● Exercise details: Collect every line in the records below that contains the word "生时死时".

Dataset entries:
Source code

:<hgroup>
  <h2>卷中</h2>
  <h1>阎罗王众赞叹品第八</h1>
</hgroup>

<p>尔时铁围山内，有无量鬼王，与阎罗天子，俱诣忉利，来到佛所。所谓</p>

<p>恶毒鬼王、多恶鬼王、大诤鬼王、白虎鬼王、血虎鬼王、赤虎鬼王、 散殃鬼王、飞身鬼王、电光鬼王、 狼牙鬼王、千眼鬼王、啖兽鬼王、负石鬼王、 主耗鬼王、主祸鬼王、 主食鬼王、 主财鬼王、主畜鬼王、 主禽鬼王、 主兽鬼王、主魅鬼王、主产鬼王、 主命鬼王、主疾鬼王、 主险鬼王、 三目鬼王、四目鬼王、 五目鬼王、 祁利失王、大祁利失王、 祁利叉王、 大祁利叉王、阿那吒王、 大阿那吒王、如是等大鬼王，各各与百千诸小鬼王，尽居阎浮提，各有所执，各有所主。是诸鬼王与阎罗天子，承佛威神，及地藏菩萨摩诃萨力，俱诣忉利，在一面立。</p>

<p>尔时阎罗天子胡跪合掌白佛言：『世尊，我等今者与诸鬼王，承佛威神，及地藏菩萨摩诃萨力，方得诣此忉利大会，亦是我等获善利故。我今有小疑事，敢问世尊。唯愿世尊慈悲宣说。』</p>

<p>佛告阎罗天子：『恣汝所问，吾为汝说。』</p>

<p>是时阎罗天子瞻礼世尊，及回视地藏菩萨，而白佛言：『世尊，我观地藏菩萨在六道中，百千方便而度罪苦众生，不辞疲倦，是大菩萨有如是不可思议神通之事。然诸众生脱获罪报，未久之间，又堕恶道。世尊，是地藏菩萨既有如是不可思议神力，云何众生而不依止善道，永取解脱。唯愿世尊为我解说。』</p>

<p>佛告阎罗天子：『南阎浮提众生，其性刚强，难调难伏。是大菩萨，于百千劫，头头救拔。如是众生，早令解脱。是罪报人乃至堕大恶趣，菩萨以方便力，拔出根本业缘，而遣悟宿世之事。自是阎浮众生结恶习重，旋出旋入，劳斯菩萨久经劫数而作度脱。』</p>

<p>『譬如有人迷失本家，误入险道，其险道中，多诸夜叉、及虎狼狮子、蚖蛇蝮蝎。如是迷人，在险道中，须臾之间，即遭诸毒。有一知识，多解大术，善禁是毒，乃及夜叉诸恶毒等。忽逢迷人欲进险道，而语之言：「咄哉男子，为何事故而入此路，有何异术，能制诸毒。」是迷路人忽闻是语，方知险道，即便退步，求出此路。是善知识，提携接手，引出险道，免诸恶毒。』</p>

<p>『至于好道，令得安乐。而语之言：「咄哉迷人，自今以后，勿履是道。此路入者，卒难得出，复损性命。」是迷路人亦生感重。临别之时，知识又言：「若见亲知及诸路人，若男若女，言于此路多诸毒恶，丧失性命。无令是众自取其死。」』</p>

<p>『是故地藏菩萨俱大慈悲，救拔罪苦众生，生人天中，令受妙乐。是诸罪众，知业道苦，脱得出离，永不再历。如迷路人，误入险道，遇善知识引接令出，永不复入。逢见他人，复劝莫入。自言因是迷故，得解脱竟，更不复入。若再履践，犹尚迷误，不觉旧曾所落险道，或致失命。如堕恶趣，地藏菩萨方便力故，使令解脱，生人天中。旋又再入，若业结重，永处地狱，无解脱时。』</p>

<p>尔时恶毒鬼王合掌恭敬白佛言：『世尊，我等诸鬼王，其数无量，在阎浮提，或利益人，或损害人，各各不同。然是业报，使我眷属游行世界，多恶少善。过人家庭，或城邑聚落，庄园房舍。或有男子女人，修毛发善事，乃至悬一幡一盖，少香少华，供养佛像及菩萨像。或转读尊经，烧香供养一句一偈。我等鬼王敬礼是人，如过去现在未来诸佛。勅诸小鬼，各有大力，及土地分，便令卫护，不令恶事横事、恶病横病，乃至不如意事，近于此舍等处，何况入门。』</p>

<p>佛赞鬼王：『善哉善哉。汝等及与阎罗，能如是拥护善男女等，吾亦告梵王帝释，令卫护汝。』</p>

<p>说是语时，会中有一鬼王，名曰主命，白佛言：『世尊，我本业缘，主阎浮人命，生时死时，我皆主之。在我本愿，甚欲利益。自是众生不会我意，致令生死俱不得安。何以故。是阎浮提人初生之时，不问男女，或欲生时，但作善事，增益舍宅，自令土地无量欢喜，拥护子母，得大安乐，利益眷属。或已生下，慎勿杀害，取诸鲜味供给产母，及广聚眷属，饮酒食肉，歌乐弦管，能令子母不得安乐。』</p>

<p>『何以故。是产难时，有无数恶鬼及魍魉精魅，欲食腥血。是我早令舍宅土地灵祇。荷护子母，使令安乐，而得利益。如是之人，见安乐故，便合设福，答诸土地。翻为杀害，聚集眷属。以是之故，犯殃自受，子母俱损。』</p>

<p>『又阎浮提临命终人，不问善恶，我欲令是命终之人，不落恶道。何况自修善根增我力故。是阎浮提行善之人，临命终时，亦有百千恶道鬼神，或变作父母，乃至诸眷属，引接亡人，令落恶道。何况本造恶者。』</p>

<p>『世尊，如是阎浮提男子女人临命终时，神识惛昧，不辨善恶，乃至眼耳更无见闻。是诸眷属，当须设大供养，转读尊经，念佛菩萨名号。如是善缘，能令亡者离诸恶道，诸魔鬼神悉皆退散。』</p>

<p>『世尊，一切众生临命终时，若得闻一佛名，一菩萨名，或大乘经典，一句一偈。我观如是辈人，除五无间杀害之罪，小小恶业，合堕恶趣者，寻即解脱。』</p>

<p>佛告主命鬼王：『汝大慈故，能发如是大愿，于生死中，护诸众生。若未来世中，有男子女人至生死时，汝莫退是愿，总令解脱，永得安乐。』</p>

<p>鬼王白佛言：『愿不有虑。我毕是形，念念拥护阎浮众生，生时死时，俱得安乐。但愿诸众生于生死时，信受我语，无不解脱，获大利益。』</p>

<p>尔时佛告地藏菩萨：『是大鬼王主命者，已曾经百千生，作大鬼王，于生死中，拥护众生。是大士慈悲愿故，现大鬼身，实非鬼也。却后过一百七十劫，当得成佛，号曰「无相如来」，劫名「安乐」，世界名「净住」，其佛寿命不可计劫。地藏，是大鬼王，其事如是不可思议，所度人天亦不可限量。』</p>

● Result for this task:
<p>说是语时，会中有一鬼王，名曰主命，白佛言：『世尊，我本业缘，主阎浮人命，生时死时，我皆主之。在我本愿，甚欲利益。自是众生不会我意，致令生死俱不得安。何以故。是阎浮提人初生之时，不问男女，或欲生时，但作善事，增益舍宅，自令土地无量欢喜，拥护子母，得大安乐，利益眷属。或已生下，慎勿杀害，取诸鲜味供给产母，及广聚眷属，饮酒食肉，歌乐弦管，能令子母不得安乐。』</p>
<p>鬼王白佛言：『愿不有虑。我毕是形，念念拥护阎浮众生，生时死时，俱得安乐。但愿诸众生于生死时，信受我语，无不解脱，获大利益。』</p>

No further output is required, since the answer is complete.